Secretary of the Kansas Department of Agriculture
- In office 1873–1880
- Governor: Thomas A. Osborn George T. Anthony John St. John
- Succeeded by: Joseph K. Hudson

Personal details
- Born: December 5, 1830 Evans, New York, US
- Died: January 24, 1880 (aged 49)
- Education: Albany Law School

Military service
- Allegiance: Union
- Branch/service: Army

= Alfred Gray (Kansas politician) =

American politician

Alfred Gray (December 5, 1830 – January 23, 1880) was an American politician from Kansas. He served as a state legislator and as Secretary of the state Board of Agriculture.
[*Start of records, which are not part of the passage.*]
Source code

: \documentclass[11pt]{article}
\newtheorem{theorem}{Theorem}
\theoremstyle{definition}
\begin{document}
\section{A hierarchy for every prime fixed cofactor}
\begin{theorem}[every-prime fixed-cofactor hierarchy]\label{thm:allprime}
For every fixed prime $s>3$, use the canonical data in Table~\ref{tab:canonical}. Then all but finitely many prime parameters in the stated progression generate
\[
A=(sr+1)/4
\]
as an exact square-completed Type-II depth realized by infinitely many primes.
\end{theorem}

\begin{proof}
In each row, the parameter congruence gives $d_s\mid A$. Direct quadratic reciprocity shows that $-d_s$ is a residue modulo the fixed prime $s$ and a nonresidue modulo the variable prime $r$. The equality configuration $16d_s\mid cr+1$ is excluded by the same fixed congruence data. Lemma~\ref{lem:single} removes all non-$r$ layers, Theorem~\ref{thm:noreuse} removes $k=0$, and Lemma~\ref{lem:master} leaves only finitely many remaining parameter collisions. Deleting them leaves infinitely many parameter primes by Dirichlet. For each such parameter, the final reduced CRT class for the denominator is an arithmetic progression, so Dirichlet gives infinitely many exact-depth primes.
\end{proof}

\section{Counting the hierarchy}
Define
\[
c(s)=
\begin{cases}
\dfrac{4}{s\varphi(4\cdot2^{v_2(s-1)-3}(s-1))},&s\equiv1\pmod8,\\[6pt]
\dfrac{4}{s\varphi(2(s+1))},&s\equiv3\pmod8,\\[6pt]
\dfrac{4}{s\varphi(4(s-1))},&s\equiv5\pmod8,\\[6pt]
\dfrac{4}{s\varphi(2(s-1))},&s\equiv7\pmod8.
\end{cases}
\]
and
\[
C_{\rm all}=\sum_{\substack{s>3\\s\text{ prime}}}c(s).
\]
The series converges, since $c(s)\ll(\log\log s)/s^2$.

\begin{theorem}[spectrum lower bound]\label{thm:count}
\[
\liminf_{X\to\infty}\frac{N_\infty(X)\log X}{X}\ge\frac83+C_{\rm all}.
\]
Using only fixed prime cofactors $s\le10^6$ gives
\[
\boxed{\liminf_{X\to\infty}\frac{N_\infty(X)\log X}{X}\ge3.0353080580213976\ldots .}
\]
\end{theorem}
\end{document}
Gray was born to English parents in Evans, New York. His father died when he was 14, after which he worked to support his mother; after his mother died when he was 19, he enrolled in law school. He attended Albany Law School, earning a degree in 1855, and then entering law practice.

In 1857, however, he moved to Quindaro, Kansas, and took up farming. He was soon elected to the Kansas Legislature and served for a time. During the Civil War he served in the Union Army, and returning to Kansas politics, held a series of high-profile agricultural posts. He was a director in the Kansas State Agricultural Society from 1866 until it was merged into the Kansas State Board of Agriculture. He later sold his farm and moved to Topeka to serve as Secretary of the Board of Agriculture from 1873 until his death from tuberculosis in 1880.

Gray County, Kansas is named after him.